Sens de l'observation

  • il y a 11 ans
Aussi bizarre que ça puisse paraître, il semble qu’il y ait, sur notre site, un certain nombre de visiteurs qui ne sont pas tant des êtres humains que des brutes centrées sur elles-mêmes. La chronique d’aujourd’hui vous permettra peut-être de sentir dans quelle mesure vous en faites partie…

Un véritable être humain, c’est quelqu’un qui ne se contente pas d’objectiver et de consommer les choses, mais qui cherche à s’ouvrir au monde, pour mieux le sentir, le vivre, l’exprimer et le partager. Quelqu’un qui cherche à affiner sa sensibilité : à stimuler son oreille, pour avoir une meilleur entente des choses ; à favoriser son odorat, pour mieux flairer les situations ; à entraîner son toucher, pour avoir un meilleur feeling dans les différentes circonstances de la vie ; à amplifier son goût, pour élargir sa palette gustative ; et bien sûr à entraîner sa vue, pour avoir un meilleur sens de l’observation.

Dans notre monde, c’est très largement le sens de la vue qui prime… Et c’est précisément par lui qu’on risque de devenir une brute centrée sur soi-même. Par lui, ou plutôt par-delà lui : en allant au-delà du sens de la vue sensible, pour se réfugier dans la vue des idées intelligibles, qui n’est autre que le résultat de l’abstraction, de la sublimation du sens de la vue tel que nos ancêtres l’ont fixé dans nos têtes.

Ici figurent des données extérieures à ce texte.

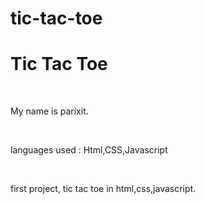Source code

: # tic-tac-toe
<h1>Tic Tac Toe</h1><br>
<p>My name is parixit.</p><br>
<p>languages used : Html,CSS,Javascript</p><br>
<p>first project, tic tac toe in html,css,javascript.</p>
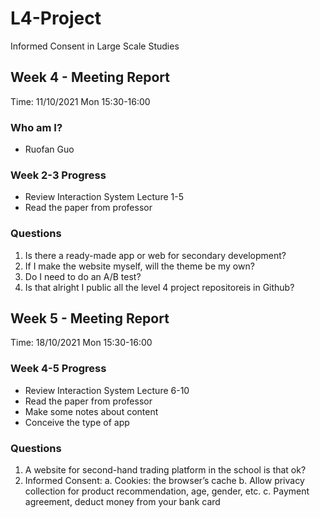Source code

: # L4-Project
Informed Consent in Large Scale Studies
##  Week 4 - Meeting Report
Time: 11/10/2021 Mon 15:30-16:00
###  Who am I?
* Ruofan Guo
### Week 2-3 Progress
* Review Interaction System Lecture 1-5
* Read the paper from professor
### Questions
 1. Is there a ready-made app or web for secondary development?
 2. If I make the website myself, will the theme be my own?
 3. Do I need to do an A/B test?
 4. Is that alright I public all the level 4 project repositoreis in Github?
##  Week 5 - Meeting Report
Time: 18/10/2021 Mon 15:30-16:00
### Week 4-5 Progress
* Review Interaction System Lecture 6-10
* Read the paper from professor
* Make some notes about content
* Conceive the type of app
### Questions
1. A website for second-hand trading platform in the school is that ok?
2. Informed Consent:
   a. Cookies: the browser’s cache
   b. Allow privacy collection for product recommendation, age, gender, etc.
   c. Payment agreement, deduct money from your bank card
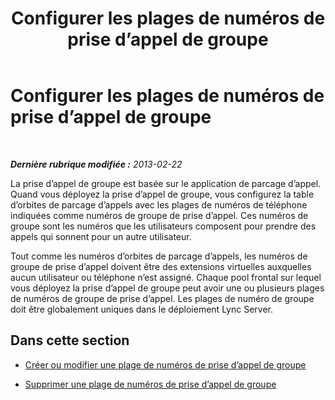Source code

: ﻿---
title: Configurer les plages de numéros de prise d’appel de groupe
TOCTitle: Configurer les plages de numéros de prise d’appel de groupe
ms:assetid: f15f75f6-f965-4558-b612-f40cecdd5d8c
ms:mtpsurl: https://technet.microsoft.com/fr-fr/library/JJ945657(v=OCS.15)
ms:contentKeyID: 53095560
ms.date: 05/20/2016
mtps_version: v=OCS.15
ms.translationtype: HT
---

# Configurer les plages de numéros de prise d’appel de groupe

 

_**Dernière rubrique modifiée :** 2013-02-22_

La prise d’appel de groupe est basée sur le application de parcage d’appel. Quand vous déployez la prise d’appel de groupe, vous configurez la table d’orbites de parcage d’appels avec les plages de numéros de téléphone indiquées comme numéros de groupe de prise d’appel. Ces numéros de groupe sont les numéros que les utilisateurs composent pour prendre des appels qui sonnent pour un autre utilisateur.

Tout comme les numéros d’orbites de parcage d’appels, les numéros de groupe de prise d’appel doivent être des extensions virtuelles auxquelles aucun utilisateur ou téléphone n’est assigné. Chaque pool frontal sur lequel vous déployez la prise d’appel de groupe peut avoir une ou plusieurs plages de numéros de groupe de prise d’appel. Les plages de numéro de groupe doit être globalement uniques dans le déploiement Lync Server.

## Dans cette section

  - [Créer ou modifier une plage de numéros de prise d’appel de groupe](lync-server-2013-create-or-modify-a-group-call-pickup-number-range.md)

  - [Supprimer une plage de numéros de prise d’appel de groupe](lync-server-2013-delete-a-group-call-pickup-number-range.md)

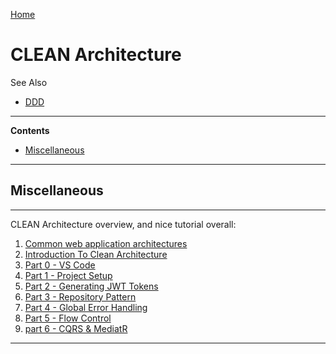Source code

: [Home](Readme.md)
# CLEAN Architecture

See Also

  - [DDD](DDD.md)

---

**Contents**

- [Miscellaneous](CLEAN.md#miscellaneous)

---

## Miscellaneous

---

CLEAN Architecture overview, and nice tutorial overall:

1. [Common web application architectures](https://docs.microsoft.com/en-us/dotnet/architecture/modern-web-apps-azure/common-web-application-architectures)
2. [Introduction To Clean Architecture](https://www.c-sharpcorner.com/article/introduction-to-clean-architecture-and-implementation-with-asp-net-core/)
3. [Part 0 - VS Code](https://www.youtube.com/watch?v=m9HvsB1-hAo)
4. [Part 1 - Project Setup](https://www.youtube.com/watch?v=fhM0V2N1GpY&t=1808s)
5. [Part 2 - Generating JWT Tokens](https://www.youtube.com/watch?v=38bQNWKh0dk)
6. [Part 3 - Repository Pattern](https://www.youtube.com/watch?v=ZwQf_JQUUCQ)
7. [Part 4 - Global Error Handling](https://www.youtube.com/watch?v=gMwAhKddHYQ)
8. [Part 5 - Flow Control](https://www.youtube.com/watch?v=tZ8gGqiq_IU)
9. [part 6 - CQRS & MediatR](https://www.youtube.com/watch?v=MwMVvLBSJa8)

---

Ce qui, dans notre monde, compte le plus, ce n’est pas tant ce qu’on entend ou ce qu’on sent que ce qu’on voit ; et même plus, ce qu’on voit dans notre tête ; bref, ce qu’on imagine : les idées qu’on se fait des choses… Et ça fonctionne comme un automatisme : dès qu’on sent ou voit quelque chose, hop, on y plaque nos idées, on le juge à l’aune de nos principes, on l’enferme dans nos catégories ; bref on l’insère, quitte à le tordre, voire à l’écrabouiller méchamment, dans notre vision abstraite, éthérée, toute pure du monde.

Au lieu d’être aux aguets, d’être ouvert, curieux, de découvrir des choses, des sensations, des perspectives, des distinctions, des changements, on fonctionne comme des machines classificatrices. On met le monde entier dans des boîtes et plaque sur toutes les choses qu’on rencontre des idées et des catégories toutes faites. Et, forcément, à la longue, on perd notre sensibilité et même le sens de l’observation. Et on devient des brutes. On ne remarque par exemple plus, en face à quelqu’un qu’on voit souvent, qu’on aime bien, même, qu’il n’est pas en forme, qu’il a besoin d’aide, ou simplement qu’il est allé chez le… coiffeur.